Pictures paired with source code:
##########

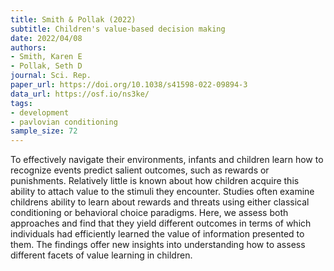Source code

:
 ```yaml
---
title: Smith & Pollak (2022)
subtitle: Children's value-based decision making
date: 2022/04/08
authors:
- Smith, Karen E
- Pollak, Seth D
journal: Sci. Rep.
paper_url: https://doi.org/10.1038/s41598-022-09894-3
data_url: https://osf.io/ns3ke/
tags:
- development
- pavlovian conditioning
sample_size: 72
---
```


To effectively navigate their environments, infants and children learn how to recognize events predict salient outcomes, such as rewards or punishments. Relatively little is known about how children acquire this ability to attach value to the stimuli they encounter. Studies often examine childrens ability to learn about rewards and threats using either classical conditioning or behavioral choice paradigms. Here, we assess both approaches and find that they yield different outcomes in terms of which individuals had efficiently learned the value of information presented to them. The findings offer new insights into understanding how to assess different facets of value learning in children.
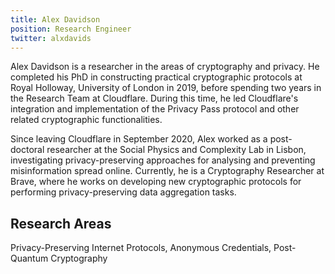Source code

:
 ```yaml
---
title: Alex Davidson
position: Research Engineer
twitter: alxdavids
---
```


Alex Davidson is a researcher in the areas of cryptography and privacy. He completed his PhD in constructing practical cryptographic protocols at Royal Holloway, University of London in 2019, before spending two years in the Research Team at Cloudflare. During this time, he led Cloudflare's integration and implementation of the Privacy Pass protocol and other related cryptographic functionalities.

Since leaving Cloudflare in September 2020, Alex worked as a post-doctoral researcher at the Social Physics and Complexity Lab in Lisbon, investigating privacy-preserving approaches for analysing and preventing misinformation spread online. Currently, he is a Cryptography Researcher at Brave, where he works on developing new cryptographic protocols for performing privacy-preserving data aggregation tasks.

## Research Areas 
Privacy-Preserving Internet Protocols, Anonymous Credentials, Post-Quantum Cryptography
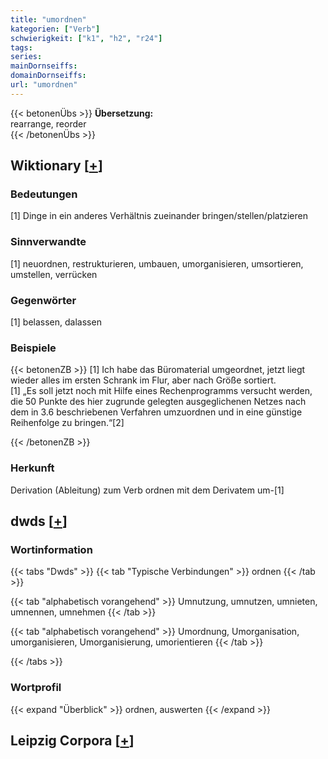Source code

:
 ```yaml
---
title: "umordnen"
kategorien: ["Verb"]
schwierigkeit: ["k1", "h2", "r24"]
tags:
series:
mainDornseiffs:
domainDornseiffs:
url: "umordnen"
---
```


{{< betonenÜbs >}}
**Übersetzung:**  
rearrange, reorder  
{{< /betonenÜbs >}}

## Wiktionary [[+](https://de.wiktionary.org/wiki/umordnen)]

### Bedeutungen
[1] Dinge in ein anderes Verhältnis zueinander bringen/stellen/platzieren  

### Sinnverwandte
[1] neuordnen, restrukturieren, umbauen, umorganisieren, umsortieren, umstellen, verrücken  

### Gegenwörter
[1] belassen, dalassen  

### Beispiele
{{< betonenZB >}}
[1] Ich habe das Büromaterial umgeordnet, jetzt liegt wieder alles im ersten Schrank im Flur, aber nach Größe sortiert.  
[1] „Es soll jetzt noch mit Hilfe eines Rechenprogramms versucht werden, die 50 Punkte des hier zugrunde gelegten ausgeglichenen Netzes nach dem in 3.6 beschriebenen Verfahren umzuordnen und in eine günstige Reihenfolge zu bringen.“[2]  

{{< /betonenZB >}}
### Herkunft
Derivation (Ableitung) zum Verb ordnen mit dem Derivatem um-[1]  



## dwds [[+](https://www.dwds.de/wb/umordnen)]

### Wortinformation
{{< tabs "Dwds" >}}
{{< tab "Typische Verbindungen" >}}
ordnen
{{< /tab >}}

{{< tab "alphabetisch vorangehend" >}}
Umnutzung, umnutzen, umnieten, umnennen, umnehmen
{{< /tab >}}

{{< tab "alphabetisch vorangehend" >}}
Umordnung, Umorganisation, umorganisieren, Umorganisierung, umorientieren
{{< /tab >}}

{{< /tabs >}}

### Wortprofil
{{< expand "Überblick" >}} ordnen, auswerten {{< /expand >}}

## Leipzig Corpora [[+](https://corpora.uni-leipzig.de/en/res?word=umordnen&corpusId=deu_newscrawl-public_2018)]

##########

=== WORK ORDER ===
Check every line above for the word "umordnen" and copy those that have it.

=== RESPONSE TO THE EXERCISE ===
title: "umordnen"
url: "umordnen"
## Wiktionary [[+](https://de.wiktionary.org/wiki/umordnen)]
## dwds [[+](https://www.dwds.de/wb/umordnen)]
## Leipzig Corpora [[+](https://corpora.uni-leipzig.de/en/res?word=umordnen&corpusId=deu_newscrawl-public_2018)]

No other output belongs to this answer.